Tiziana Leucci: «Les artistes font peur»

Tiziana Leucci Anthropologue des arts de la performance en Inde

Vous travaillez sur les danseuses indiennes, êtes-vous vous-même danseuse ?

J’ai été formée à la danse classique et contemporaine à l’Académie nationale de danse de Rome, l’équivalent du conservatoire de Paris. J’ai également suivi un cours expérimental à l’université de Bologne, exclusivement dédié aux arts du spectacle, créé par Umberto Eco et d’autres intellectuels de gauche après 68.

Comment vous êtes-vous intéressée à l’Inde ?

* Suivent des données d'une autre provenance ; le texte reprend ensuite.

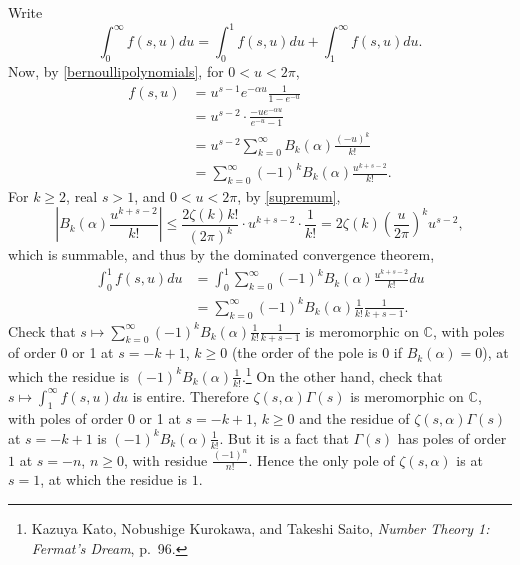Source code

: \documentclass{article}
\theoremstyle{definition}
\theoremstyle{definition}
\begin{document}
Write
\[
\int_0^\infty f(s,u) du = \int_0^1 f(s,u) du + \int_1^\infty f(s,u) du.
\]
Now, by \eqref{bernoullipolynomials}, for $0<u<2\pi$,
\begin{align*}
f(s,u) &= u^{s-1} e^{-\alpha u} \frac{1}{1-e^{-u}}\\
&= u^{s-2} \cdot \frac{-u e^{-\alpha u}}{e^{-u}-1}\\
&=u^{s-2} \sum_{k=0}^\infty B_k(\alpha) \frac{(-u)^k}{k!}\\
&=\sum_{k=0}^\infty (-1)^k B_k(\alpha) \frac{u^{k+s-2}}{k!}.
\end{align*}
For $k \geq 2$, real $s>1$, and $0<u<2\pi$, by \eqref{supremum},
\[
\left| B_k(\alpha) \frac{u^{k+s-2}}{k!} \right| \leq \frac{2\zeta(k) k!}{(2\pi)^k} \cdot u^{k+s-2} \cdot
\frac{1}{k!}
=2\zeta(k)\left( \frac{u}{2\pi} \right)^k u^{s-2},
\]
which is summable,
and thus by the dominated convergence theorem,
\begin{align*}
\int_0^1 f(s,u) du &= \int_0^1 \sum_{k=0}^\infty (-1)^k B_k(\alpha) \frac{u^{k+s-2}}{k!} du\\
&=\sum_{k=0}^\infty (-1)^k B_k(\alpha) \frac{1}{k!} \frac{1}{k+s-1}.
\end{align*}
Check that $s \mapsto \sum_{k=0}^\infty (-1)^k B_k(\alpha) \frac{1}{k!} \frac{1}{k+s-1}$ is meromorphic
on $\mathbb{C}$, with poles of order 0 or 1 at $s=-k+1$, $k \geq 0$ (the order of the pole is $0$ if
$B_k(\alpha)=0$), at which the residue is
$(-1)^k B_k(\alpha) \frac{1}{k!}$.\footnote{Kazuya Kato, Nobushige Kurokawa, 
and Takeshi Saito, {\em Number Theory 1: Fermat's Dream}, p.~96.}
On the other hand, check that $s \mapsto \int_1^\infty f(s,u) du$ is entire. 
Therefore $\zeta(s,\alpha) \Gamma(s)$ is meromorphic on $\mathbb{C}$, with  poles of order 0 or 1 at
$s=-k+1$, $k \geq 0$ and the residue of $\zeta(s,\alpha) \Gamma(s)$ at $s=-k+1$ is $(-1)^k B_k(\alpha) 
\frac{1}{k!}$.
But it is a fact that 
$\Gamma(s)$ has poles of order $1$ at $s=-n$, $n \geq 0$, with residue $\frac{(-1)^n}{n!}$.  
Hence the only pole of $\zeta(s,\alpha)$ is at $s=1$, at which the residue is $1$. 
\end{document}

J’ai d’abord été profondément marquée par ma professeure d’histoire de l’Inde, très engagée dans les mouvements féministes italiens. J’ai ensuite découvert l’Inde du Sud, en 1987, et j’y suis restée douze ans. Je me suis concentrée sur le style des artistes courtisanes - chanteuses, danseuses, musiciennes et poétesses. Seules femmes cultivées du pays, et non soumises à un mari, elles étaient effectivement plus libres que les autres mais accusées d’être des prostituées. On en trouve des traces dès les premiers siècles de notre ère. Riches et prestigieuses, elles étaient liées à l’idée de royauté - chaque monarque ayant son corps de ballet et son orchestre. Faisant partie de la liturgie du temple, elles ont souffert du puritanisme de l’époque. Dès la seconde moitié du XIXe siècle, et jusqu’à l’indépendance en 1947, une loi a interdit leur présence sur scène.

Qu’est-ce que cette censure révèle de la condition féminine ?

Aujourd’hui encore, les femmes sont les premières à payer. Les luttes sont constantes et devraient nous faire réfléchir ici en Europe. Plus largement, cela pose la question de la liberté d’expression : les artistes et les intellectuels font peur.